ASSIGNMENT ▸
Copy out each line below that has the word "time" in it.

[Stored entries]
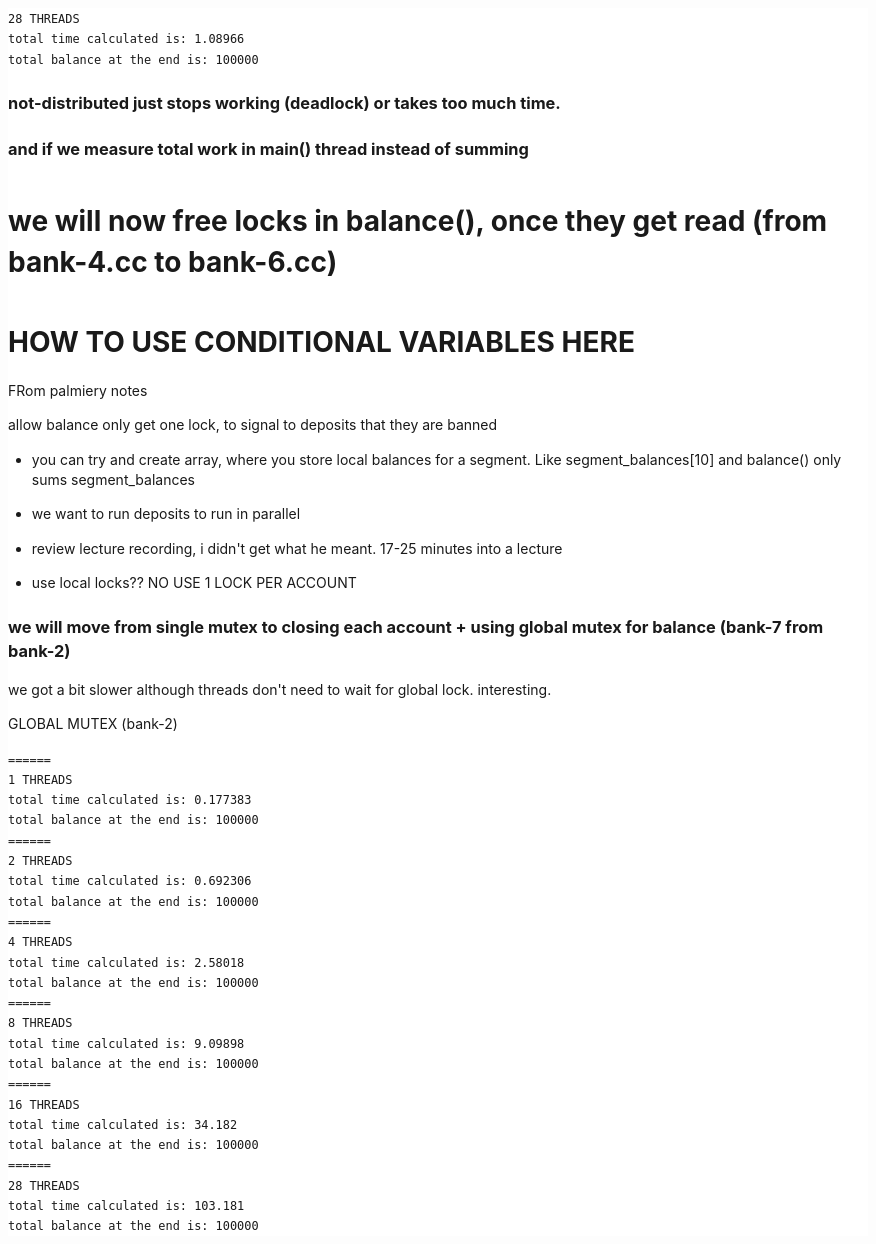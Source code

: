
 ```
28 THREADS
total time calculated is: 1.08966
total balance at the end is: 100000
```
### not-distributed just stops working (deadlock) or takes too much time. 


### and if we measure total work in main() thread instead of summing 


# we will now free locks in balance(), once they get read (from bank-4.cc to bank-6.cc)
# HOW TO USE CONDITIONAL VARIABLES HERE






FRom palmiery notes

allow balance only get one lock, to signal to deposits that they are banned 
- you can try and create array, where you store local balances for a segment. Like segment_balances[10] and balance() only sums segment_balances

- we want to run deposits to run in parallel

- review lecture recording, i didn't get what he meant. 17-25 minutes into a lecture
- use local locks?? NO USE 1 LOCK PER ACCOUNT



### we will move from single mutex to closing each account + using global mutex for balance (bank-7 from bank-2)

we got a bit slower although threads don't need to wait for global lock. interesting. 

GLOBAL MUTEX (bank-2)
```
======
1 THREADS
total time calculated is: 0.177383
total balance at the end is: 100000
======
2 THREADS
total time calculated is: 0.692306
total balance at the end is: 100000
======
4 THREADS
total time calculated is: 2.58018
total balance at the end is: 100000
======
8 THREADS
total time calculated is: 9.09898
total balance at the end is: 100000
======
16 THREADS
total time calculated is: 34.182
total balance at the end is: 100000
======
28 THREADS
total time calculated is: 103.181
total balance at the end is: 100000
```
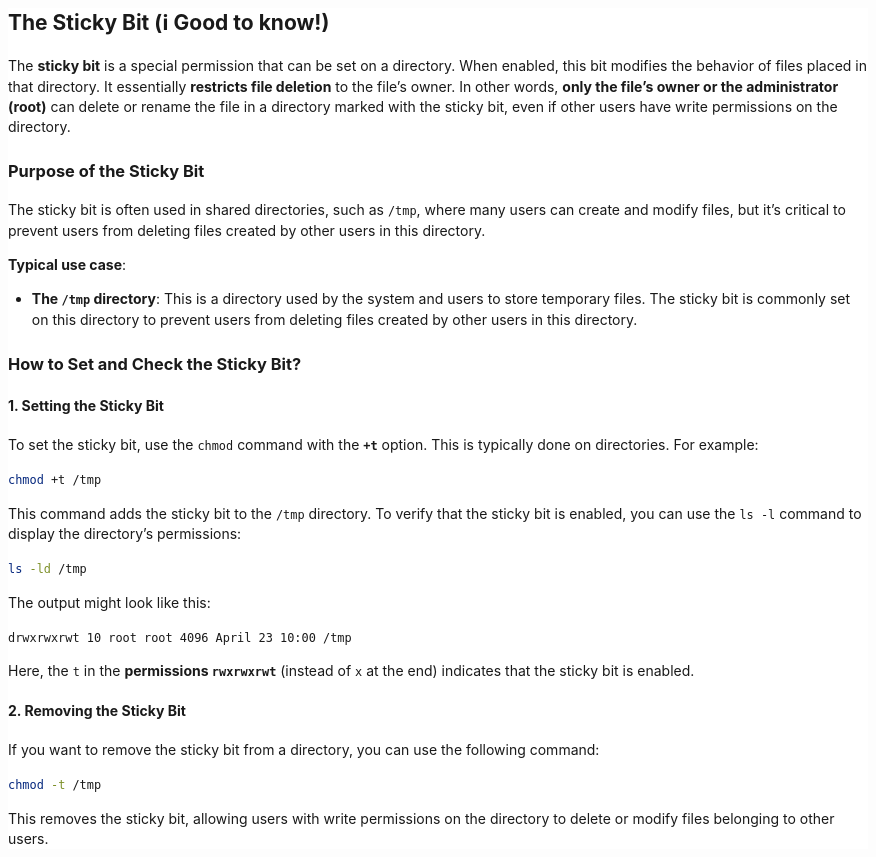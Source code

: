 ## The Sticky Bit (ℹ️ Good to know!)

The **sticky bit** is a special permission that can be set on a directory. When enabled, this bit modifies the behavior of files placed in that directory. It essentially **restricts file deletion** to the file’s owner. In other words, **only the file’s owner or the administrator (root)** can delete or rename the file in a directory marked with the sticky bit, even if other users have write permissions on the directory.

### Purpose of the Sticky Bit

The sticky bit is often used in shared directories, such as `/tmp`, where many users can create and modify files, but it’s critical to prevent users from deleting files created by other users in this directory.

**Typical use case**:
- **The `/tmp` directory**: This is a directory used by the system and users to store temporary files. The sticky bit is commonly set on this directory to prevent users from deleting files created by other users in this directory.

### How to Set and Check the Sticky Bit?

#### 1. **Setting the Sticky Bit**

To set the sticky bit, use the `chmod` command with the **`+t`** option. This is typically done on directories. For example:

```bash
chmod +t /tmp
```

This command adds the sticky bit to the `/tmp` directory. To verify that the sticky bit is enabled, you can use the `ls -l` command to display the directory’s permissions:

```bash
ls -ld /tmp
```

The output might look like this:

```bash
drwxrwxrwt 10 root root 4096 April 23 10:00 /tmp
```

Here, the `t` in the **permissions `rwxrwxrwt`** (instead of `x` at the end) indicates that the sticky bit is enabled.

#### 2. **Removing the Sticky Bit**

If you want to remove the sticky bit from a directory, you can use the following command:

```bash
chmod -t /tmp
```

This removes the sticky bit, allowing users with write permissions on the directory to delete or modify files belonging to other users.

SOLUTION FOR THIS PROBLEM ▸
total time calculated is: 1.08966
### not-distributed just stops working (deadlock) or takes too much time. 
total time calculated is: 0.177383
total time calculated is: 0.692306
total time calculated is: 2.58018
total time calculated is: 9.09898
total time calculated is: 34.182
total time calculated is: 103.181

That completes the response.